*** Begin section ***

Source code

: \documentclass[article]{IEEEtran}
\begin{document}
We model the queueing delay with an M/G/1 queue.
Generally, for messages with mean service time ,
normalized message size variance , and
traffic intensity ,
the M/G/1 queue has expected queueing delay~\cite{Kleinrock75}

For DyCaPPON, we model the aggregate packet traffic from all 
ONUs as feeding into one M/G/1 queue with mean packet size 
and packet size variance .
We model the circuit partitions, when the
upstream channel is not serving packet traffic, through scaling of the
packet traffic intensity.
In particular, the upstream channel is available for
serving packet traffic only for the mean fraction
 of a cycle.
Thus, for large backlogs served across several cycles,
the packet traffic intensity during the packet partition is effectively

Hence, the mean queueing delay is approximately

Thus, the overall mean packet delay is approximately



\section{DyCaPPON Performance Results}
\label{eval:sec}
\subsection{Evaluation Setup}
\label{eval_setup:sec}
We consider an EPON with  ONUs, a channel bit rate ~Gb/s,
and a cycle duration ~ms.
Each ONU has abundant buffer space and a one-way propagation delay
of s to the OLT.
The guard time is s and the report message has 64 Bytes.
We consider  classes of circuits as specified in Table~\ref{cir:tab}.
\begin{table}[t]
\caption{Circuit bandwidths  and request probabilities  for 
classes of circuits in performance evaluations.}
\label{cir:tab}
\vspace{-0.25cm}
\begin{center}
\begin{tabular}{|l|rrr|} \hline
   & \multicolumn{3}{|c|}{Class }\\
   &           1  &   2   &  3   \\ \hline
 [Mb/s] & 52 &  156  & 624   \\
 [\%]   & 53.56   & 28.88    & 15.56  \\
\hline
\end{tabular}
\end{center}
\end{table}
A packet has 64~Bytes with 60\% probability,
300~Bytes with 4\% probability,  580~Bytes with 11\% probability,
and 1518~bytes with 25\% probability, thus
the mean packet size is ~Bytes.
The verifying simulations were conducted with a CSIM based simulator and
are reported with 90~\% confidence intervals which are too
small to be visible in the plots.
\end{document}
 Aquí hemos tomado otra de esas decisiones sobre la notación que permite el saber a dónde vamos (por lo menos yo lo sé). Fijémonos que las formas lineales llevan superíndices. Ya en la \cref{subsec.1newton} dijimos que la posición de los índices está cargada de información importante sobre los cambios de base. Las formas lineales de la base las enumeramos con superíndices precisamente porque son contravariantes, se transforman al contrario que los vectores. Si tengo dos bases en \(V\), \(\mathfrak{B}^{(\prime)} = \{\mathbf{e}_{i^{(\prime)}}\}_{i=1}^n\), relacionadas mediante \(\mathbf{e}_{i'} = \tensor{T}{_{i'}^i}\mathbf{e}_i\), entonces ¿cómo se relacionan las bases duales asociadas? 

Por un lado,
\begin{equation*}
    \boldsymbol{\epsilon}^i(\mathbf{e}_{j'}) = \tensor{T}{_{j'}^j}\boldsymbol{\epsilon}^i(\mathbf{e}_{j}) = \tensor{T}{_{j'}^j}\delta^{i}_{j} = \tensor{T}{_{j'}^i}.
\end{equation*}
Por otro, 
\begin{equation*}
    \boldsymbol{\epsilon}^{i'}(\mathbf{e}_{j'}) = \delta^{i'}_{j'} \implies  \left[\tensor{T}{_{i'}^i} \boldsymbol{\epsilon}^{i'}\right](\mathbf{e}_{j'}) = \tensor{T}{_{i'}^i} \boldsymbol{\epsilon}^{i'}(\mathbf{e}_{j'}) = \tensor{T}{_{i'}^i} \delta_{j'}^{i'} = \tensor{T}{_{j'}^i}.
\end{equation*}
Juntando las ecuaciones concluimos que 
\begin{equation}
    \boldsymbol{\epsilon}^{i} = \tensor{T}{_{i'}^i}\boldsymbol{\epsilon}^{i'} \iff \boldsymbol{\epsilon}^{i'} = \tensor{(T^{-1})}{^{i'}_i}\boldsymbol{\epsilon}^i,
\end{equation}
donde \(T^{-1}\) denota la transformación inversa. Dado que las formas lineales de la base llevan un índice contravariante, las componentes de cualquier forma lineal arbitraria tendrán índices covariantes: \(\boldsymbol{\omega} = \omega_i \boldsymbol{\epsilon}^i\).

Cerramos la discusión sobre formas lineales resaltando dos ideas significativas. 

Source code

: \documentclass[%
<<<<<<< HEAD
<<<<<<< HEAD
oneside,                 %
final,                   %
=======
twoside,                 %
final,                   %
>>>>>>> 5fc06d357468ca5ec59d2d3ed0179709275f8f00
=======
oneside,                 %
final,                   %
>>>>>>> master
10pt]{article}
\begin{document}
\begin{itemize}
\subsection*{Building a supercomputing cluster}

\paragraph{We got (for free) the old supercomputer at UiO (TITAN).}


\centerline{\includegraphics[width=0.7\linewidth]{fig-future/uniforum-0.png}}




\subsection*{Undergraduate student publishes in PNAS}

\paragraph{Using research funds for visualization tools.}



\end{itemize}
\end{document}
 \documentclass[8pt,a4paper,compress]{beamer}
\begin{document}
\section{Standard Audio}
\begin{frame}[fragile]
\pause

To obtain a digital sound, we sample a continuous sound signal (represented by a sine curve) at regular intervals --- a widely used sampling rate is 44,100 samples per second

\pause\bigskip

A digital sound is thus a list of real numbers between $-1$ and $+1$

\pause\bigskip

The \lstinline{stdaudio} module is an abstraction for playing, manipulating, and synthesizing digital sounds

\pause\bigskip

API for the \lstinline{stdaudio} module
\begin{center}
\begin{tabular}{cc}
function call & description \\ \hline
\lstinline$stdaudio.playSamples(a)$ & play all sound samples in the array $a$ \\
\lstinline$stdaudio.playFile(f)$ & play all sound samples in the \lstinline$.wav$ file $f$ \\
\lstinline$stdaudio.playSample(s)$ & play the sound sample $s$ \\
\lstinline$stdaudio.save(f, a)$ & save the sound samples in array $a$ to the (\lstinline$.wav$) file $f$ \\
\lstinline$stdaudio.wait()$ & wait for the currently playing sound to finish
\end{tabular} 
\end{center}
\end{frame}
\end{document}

*** End section ***

- **Requirement**: Which lines run from the one containing "sound to finish" to the end of the entries above? Quote exactly those, and only those.

- **Exercise output**:
\lstinline$stdaudio.wait()$ & wait for the currently playing sound to finish
\end{tabular} 
\end{center}
\end{frame}
\end{document}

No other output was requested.